The chief investigator consents to data evaluation being performed by the person in charge of monitoring in accordance with the monitoring plan, to ensure satisfactory data collection and adherence to the study protocol. Furthermore, the chief investigator states that he/she is willing to cooperate with this person and shall provide this person with all required information whenever necessary. This includes access to all documents related to the trial, including study-relevant medical files of patients in original form. The tasks of the investigator include maintenance of these patients’ medical files as comprehensively as possible; this includes information concerning medical history, accompanying diseases, inclusion in the trial, data about visits, results of investigations, dispensing of medication, and adverse events. The monitor will also be permitted to perform data evaluation and draw comparisons with the relevant medical files in accordance with the standard operating procedures and ICH-GCP guidelines at predetermined intervals [39] in order to ensure adherence to the study protocol and continuous registration of data. All original medical reports required as sources for the information given in the CRF or the database shall be inspected. The study participants will have given their consent to such inspection by signing the consent form.
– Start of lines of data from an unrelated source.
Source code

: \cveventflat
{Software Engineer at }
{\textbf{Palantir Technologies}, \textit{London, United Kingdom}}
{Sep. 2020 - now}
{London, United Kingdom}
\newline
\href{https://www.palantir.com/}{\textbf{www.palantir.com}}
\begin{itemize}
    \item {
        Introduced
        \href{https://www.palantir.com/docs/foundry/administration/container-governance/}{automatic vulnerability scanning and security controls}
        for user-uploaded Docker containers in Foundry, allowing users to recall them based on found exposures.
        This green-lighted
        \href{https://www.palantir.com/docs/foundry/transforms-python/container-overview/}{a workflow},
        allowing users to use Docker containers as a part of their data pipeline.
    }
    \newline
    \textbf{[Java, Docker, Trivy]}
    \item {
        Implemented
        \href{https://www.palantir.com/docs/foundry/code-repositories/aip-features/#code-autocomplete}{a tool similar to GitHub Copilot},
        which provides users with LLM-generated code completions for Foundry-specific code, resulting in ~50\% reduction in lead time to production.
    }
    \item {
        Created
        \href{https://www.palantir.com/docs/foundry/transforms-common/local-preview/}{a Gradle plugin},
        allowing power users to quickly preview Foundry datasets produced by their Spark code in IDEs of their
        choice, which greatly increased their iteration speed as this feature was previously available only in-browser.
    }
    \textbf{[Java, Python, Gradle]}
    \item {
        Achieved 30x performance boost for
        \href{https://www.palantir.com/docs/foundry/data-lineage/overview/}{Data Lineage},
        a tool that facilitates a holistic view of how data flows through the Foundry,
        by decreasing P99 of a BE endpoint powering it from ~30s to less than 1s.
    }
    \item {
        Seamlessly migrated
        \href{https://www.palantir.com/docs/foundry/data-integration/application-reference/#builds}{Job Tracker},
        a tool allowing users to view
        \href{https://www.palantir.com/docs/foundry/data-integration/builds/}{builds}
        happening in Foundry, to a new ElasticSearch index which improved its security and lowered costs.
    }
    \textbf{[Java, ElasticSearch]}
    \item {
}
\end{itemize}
The person in charge of monitoring is obliged to treat all information as confidential and to preserve the basic claims of the study participants with respect to integrity and protection of their privacy.

Potential significance

Morbidity and mortality rates are extremely high for newborns requiring CC. We believe the combination of simultaneous CC and SI during CPR has the potential to significantly improve ROSC and survival. In addition, we believe that CC + SI might improve respiratory and hemodynamic parameters and potentially minimize morbidity and mortality in newborn infants. In addition, this will be the first randomized controlled trial to examine CC in the newborn period.

Trial status

At the time of this submission, this trial has been approved by the Human Research Ethics Board, University of Alberta, Edmonton, Canada and has recruited seven subjects at selected study sites so far.